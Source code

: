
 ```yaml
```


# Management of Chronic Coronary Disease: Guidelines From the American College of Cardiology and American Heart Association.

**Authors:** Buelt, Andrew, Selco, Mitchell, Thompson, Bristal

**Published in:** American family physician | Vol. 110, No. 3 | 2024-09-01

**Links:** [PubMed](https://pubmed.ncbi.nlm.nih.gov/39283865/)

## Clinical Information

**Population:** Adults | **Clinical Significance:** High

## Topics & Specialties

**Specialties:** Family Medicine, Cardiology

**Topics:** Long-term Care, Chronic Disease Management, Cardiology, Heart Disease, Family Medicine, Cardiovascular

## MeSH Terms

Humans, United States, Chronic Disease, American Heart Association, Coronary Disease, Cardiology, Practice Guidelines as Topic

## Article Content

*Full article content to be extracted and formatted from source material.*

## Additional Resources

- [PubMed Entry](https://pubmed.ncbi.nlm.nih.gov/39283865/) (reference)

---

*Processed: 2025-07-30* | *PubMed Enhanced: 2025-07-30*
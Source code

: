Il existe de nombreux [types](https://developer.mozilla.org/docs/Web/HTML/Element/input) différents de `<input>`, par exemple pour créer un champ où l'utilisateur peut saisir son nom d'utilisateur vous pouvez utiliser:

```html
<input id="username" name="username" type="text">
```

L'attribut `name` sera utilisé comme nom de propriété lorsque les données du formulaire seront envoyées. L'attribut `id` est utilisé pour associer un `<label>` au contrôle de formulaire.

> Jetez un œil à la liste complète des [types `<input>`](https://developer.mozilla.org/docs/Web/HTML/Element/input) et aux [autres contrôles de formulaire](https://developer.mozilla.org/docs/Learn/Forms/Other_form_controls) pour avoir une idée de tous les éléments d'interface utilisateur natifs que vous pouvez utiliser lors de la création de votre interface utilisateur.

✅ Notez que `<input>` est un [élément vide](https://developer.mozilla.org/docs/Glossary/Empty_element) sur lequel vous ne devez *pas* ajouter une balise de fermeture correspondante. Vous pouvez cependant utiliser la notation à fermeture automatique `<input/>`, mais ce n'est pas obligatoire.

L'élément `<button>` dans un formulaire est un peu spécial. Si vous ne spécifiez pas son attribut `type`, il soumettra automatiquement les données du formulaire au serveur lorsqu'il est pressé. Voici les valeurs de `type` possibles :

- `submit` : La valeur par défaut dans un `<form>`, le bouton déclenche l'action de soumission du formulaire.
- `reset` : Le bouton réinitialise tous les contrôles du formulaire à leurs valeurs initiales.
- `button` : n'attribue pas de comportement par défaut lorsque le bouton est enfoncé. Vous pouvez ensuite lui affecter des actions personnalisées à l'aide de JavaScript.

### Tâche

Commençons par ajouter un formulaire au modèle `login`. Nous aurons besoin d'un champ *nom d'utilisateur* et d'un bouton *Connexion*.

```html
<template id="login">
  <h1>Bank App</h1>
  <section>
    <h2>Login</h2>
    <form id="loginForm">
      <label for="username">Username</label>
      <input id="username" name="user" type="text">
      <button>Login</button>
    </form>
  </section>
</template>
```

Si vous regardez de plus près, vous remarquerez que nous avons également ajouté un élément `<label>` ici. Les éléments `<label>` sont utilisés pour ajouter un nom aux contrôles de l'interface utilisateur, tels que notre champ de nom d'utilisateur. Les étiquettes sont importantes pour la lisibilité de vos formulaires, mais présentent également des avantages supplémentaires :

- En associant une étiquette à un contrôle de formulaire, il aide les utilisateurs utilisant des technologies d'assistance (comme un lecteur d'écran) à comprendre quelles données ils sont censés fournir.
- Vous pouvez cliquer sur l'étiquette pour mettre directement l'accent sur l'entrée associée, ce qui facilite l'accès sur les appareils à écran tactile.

__Description of the task__:
Reproduce the listing above exactly, but only from its first line through the line holding "Adults | **Clinical Significance:** High"; both of those lines are included.

__Answer section__:
Source code

:
 ```yaml
```


# Management of Chronic Coronary Disease: Guidelines From the American College of Cardiology and American Heart Association.

**Authors:** Buelt, Andrew, Selco, Mitchell, Thompson, Bristal

**Published in:** American family physician | Vol. 110, No. 3 | 2024-09-01

**Links:** [PubMed](https://pubmed.ncbi.nlm.nih.gov/39283865/)

## Clinical Information

**Population:** Adults | **Clinical Significance:** High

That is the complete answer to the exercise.